Top of MATERIAL FOR THE TASK
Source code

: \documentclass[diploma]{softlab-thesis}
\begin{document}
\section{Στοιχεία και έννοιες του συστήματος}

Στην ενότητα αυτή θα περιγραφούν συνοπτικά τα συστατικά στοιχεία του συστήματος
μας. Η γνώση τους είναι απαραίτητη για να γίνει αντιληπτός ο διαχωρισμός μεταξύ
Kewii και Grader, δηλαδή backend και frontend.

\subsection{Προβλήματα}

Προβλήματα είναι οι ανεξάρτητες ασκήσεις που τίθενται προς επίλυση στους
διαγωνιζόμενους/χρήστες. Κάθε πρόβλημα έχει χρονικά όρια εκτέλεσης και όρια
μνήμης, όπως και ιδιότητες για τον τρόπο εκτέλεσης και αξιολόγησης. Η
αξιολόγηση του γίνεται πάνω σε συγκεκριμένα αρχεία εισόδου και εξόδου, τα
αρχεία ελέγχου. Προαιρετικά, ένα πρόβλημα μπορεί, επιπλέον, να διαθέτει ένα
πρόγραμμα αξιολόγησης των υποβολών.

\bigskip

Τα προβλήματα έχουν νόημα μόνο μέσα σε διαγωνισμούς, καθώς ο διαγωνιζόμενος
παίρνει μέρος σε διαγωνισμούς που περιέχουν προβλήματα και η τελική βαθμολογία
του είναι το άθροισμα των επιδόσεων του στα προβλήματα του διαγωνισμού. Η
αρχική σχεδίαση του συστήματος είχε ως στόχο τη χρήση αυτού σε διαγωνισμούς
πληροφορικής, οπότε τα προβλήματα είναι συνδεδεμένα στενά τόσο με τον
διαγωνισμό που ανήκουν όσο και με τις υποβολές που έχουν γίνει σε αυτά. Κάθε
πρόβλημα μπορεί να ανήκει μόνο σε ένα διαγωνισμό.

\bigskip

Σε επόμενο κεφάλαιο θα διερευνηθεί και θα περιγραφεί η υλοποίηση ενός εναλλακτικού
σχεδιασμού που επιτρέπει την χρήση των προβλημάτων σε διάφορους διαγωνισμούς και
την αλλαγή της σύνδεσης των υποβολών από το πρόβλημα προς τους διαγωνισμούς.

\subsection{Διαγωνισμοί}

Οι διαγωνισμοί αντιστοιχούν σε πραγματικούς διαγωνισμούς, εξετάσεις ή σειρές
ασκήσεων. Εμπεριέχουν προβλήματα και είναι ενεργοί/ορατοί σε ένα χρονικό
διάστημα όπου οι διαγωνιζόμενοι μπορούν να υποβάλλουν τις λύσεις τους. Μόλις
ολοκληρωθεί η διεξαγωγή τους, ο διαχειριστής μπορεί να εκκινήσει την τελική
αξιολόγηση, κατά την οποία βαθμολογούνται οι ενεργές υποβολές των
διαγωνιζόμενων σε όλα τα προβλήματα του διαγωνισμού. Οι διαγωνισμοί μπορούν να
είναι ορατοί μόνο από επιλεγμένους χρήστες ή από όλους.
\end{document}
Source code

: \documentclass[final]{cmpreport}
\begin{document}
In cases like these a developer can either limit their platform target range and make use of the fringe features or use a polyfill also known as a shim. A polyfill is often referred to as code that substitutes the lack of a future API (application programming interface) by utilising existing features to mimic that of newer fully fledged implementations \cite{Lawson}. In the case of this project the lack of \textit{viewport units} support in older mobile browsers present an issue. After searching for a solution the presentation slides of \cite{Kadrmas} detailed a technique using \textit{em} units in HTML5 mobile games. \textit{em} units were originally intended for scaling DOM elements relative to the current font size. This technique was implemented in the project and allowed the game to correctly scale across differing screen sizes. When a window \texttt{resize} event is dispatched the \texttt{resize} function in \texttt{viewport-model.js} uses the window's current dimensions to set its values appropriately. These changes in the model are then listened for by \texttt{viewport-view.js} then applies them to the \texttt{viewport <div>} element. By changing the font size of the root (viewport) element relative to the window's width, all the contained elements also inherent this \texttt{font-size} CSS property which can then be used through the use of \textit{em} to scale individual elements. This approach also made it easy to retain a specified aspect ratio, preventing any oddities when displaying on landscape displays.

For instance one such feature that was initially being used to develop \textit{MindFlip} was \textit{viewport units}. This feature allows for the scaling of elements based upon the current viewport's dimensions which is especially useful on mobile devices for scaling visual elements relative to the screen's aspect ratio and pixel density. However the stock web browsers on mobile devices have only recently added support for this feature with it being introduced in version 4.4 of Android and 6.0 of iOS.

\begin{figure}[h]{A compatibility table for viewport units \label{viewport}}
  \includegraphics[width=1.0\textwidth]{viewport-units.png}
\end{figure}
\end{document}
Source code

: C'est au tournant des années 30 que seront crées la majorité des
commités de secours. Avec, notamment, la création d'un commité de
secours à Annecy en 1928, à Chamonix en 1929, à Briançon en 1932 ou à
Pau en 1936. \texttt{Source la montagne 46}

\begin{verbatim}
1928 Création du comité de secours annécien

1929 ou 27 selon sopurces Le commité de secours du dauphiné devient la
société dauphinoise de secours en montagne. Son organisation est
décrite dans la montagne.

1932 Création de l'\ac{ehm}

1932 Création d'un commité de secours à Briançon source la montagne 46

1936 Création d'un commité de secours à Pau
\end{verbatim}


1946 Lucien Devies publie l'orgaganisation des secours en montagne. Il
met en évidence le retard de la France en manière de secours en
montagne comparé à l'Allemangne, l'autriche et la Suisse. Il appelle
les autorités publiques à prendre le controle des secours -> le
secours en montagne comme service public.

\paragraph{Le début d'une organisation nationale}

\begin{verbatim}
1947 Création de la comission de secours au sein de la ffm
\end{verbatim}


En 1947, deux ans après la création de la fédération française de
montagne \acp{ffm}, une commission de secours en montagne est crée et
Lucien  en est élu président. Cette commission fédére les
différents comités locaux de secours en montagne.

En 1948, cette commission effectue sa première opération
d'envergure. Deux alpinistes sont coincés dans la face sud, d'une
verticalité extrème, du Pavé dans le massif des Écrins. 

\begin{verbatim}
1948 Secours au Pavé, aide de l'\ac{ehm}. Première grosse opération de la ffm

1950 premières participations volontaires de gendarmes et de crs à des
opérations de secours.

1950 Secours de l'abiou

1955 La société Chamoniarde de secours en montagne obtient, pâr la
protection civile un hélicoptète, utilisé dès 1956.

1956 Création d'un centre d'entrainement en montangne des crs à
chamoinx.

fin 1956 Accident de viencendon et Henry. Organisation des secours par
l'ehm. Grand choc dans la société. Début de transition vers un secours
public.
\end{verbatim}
Bottom of MATERIAL FOR THE TASK
| EXERCISE INSTRUCTIONS |
Transcribe the data above exactly as it reads.

| EXERCISE SOLUTION |
Source code

: \documentclass[diploma]{softlab-thesis}
\begin{document}
\section{Στοιχεία και έννοιες του συστήματος}

Στην ενότητα αυτή θα περιγραφούν συνοπτικά τα συστατικά στοιχεία του συστήματος
μας. Η γνώση τους είναι απαραίτητη για να γίνει αντιληπτός ο διαχωρισμός μεταξύ
Kewii και Grader, δηλαδή backend και frontend.

\subsection{Προβλήματα}

Προβλήματα είναι οι ανεξάρτητες ασκήσεις που τίθενται προς επίλυση στους
διαγωνιζόμενους/χρήστες. Κάθε πρόβλημα έχει χρονικά όρια εκτέλεσης και όρια
μνήμης, όπως και ιδιότητες για τον τρόπο εκτέλεσης και αξιολόγησης. Η
αξιολόγηση του γίνεται πάνω σε συγκεκριμένα αρχεία εισόδου και εξόδου, τα
αρχεία ελέγχου. Προαιρετικά, ένα πρόβλημα μπορεί, επιπλέον, να διαθέτει ένα
πρόγραμμα αξιολόγησης των υποβολών.

\bigskip

Τα προβλήματα έχουν νόημα μόνο μέσα σε διαγωνισμούς, καθώς ο διαγωνιζόμενος
παίρνει μέρος σε διαγωνισμούς που περιέχουν προβλήματα και η τελική βαθμολογία
του είναι το άθροισμα των επιδόσεων του στα προβλήματα του διαγωνισμού. Η
αρχική σχεδίαση του συστήματος είχε ως στόχο τη χρήση αυτού σε διαγωνισμούς
πληροφορικής, οπότε τα προβλήματα είναι συνδεδεμένα στενά τόσο με τον
διαγωνισμό που ανήκουν όσο και με τις υποβολές που έχουν γίνει σε αυτά. Κάθε
πρόβλημα μπορεί να ανήκει μόνο σε ένα διαγωνισμό.

\bigskip

Σε επόμενο κεφάλαιο θα διερευνηθεί και θα περιγραφεί η υλοποίηση ενός εναλλακτικού
σχεδιασμού που επιτρέπει την χρήση των προβλημάτων σε διάφορους διαγωνισμούς και
την αλλαγή της σύνδεσης των υποβολών από το πρόβλημα προς τους διαγωνισμούς.

\subsection{Διαγωνισμοί}

Οι διαγωνισμοί αντιστοιχούν σε πραγματικούς διαγωνισμούς, εξετάσεις ή σειρές
ασκήσεων. Εμπεριέχουν προβλήματα και είναι ενεργοί/ορατοί σε ένα χρονικό
διάστημα όπου οι διαγωνιζόμενοι μπορούν να υποβάλλουν τις λύσεις τους. Μόλις
ολοκληρωθεί η διεξαγωγή τους, ο διαχειριστής μπορεί να εκκινήσει την τελική
αξιολόγηση, κατά την οποία βαθμολογούνται οι ενεργές υποβολές των
διαγωνιζόμενων σε όλα τα προβλήματα του διαγωνισμού. Οι διαγωνισμοί μπορούν να
είναι ορατοί μόνο από επιλεγμένους χρήστες ή από όλους.
\end{document}
Source code

: \documentclass[final]{cmpreport}
\begin{document}
In cases like these a developer can either limit their platform target range and make use of the fringe features or use a polyfill also known as a shim. A polyfill is often referred to as code that substitutes the lack of a future API (application programming interface) by utilising existing features to mimic that of newer fully fledged implementations \cite{Lawson}. In the case of this project the lack of \textit{viewport units} support in older mobile browsers present an issue. After searching for a solution the presentation slides of \cite{Kadrmas} detailed a technique using \textit{em} units in HTML5 mobile games. \textit{em} units were originally intended for scaling DOM elements relative to the current font size. This technique was implemented in the project and allowed the game to correctly scale across differing screen sizes. When a window \texttt{resize} event is dispatched the \texttt{resize} function in \texttt{viewport-model.js} uses the window's current dimensions to set its values appropriately. These changes in the model are then listened for by \texttt{viewport-view.js} then applies them to the \texttt{viewport <div>} element. By changing the font size of the root (viewport) element relative to the window's width, all the contained elements also inherent this \texttt{font-size} CSS property which can then be used through the use of \textit{em} to scale individual elements. This approach also made it easy to retain a specified aspect ratio, preventing any oddities when displaying on landscape displays.

For instance one such feature that was initially being used to develop \textit{MindFlip} was \textit{viewport units}. This feature allows for the scaling of elements based upon the current viewport's dimensions which is especially useful on mobile devices for scaling visual elements relative to the screen's aspect ratio and pixel density. However the stock web browsers on mobile devices have only recently added support for this feature with it being introduced in version 4.4 of Android and 6.0 of iOS.

\begin{figure}[h]{A compatibility table for viewport units \label{viewport}}
  \includegraphics[width=1.0\textwidth]{viewport-units.png}
\end{figure}
\end{document}
Source code

: C'est au tournant des années 30 que seront crées la majorité des
commités de secours. Avec, notamment, la création d'un commité de
secours à Annecy en 1928, à Chamonix en 1929, à Briançon en 1932 ou à
Pau en 1936. \texttt{Source la montagne 46}

\begin{verbatim}
1928 Création du comité de secours annécien

1929 ou 27 selon sopurces Le commité de secours du dauphiné devient la
société dauphinoise de secours en montagne. Son organisation est
décrite dans la montagne.

1932 Création de l'\ac{ehm}

1932 Création d'un commité de secours à Briançon source la montagne 46

1936 Création d'un commité de secours à Pau
\end{verbatim}


1946 Lucien Devies publie l'orgaganisation des secours en montagne. Il
met en évidence le retard de la France en manière de secours en
montagne comparé à l'Allemangne, l'autriche et la Suisse. Il appelle
les autorités publiques à prendre le controle des secours -> le
secours en montagne comme service public.

\paragraph{Le début d'une organisation nationale}

\begin{verbatim}
1947 Création de la comission de secours au sein de la ffm
\end{verbatim}


En 1947, deux ans après la création de la fédération française de
montagne \acp{ffm}, une commission de secours en montagne est crée et
Lucien  en est élu président. Cette commission fédére les
différents comités locaux de secours en montagne.

En 1948, cette commission effectue sa première opération
d'envergure. Deux alpinistes sont coincés dans la face sud, d'une
verticalité extrème, du Pavé dans le massif des Écrins. 

\begin{verbatim}
1948 Secours au Pavé, aide de l'\ac{ehm}. Première grosse opération de la ffm

1950 premières participations volontaires de gendarmes et de crs à des
opérations de secours.

1950 Secours de l'abiou

1955 La société Chamoniarde de secours en montagne obtient, pâr la
protection civile un hélicoptète, utilisé dès 1956.

1956 Création d'un centre d'entrainement en montangne des crs à
chamoinx.

fin 1956 Accident de viencendon et Henry. Organisation des secours par
l'ehm. Grand choc dans la société. Début de transition vers un secours
public.
\end{verbatim}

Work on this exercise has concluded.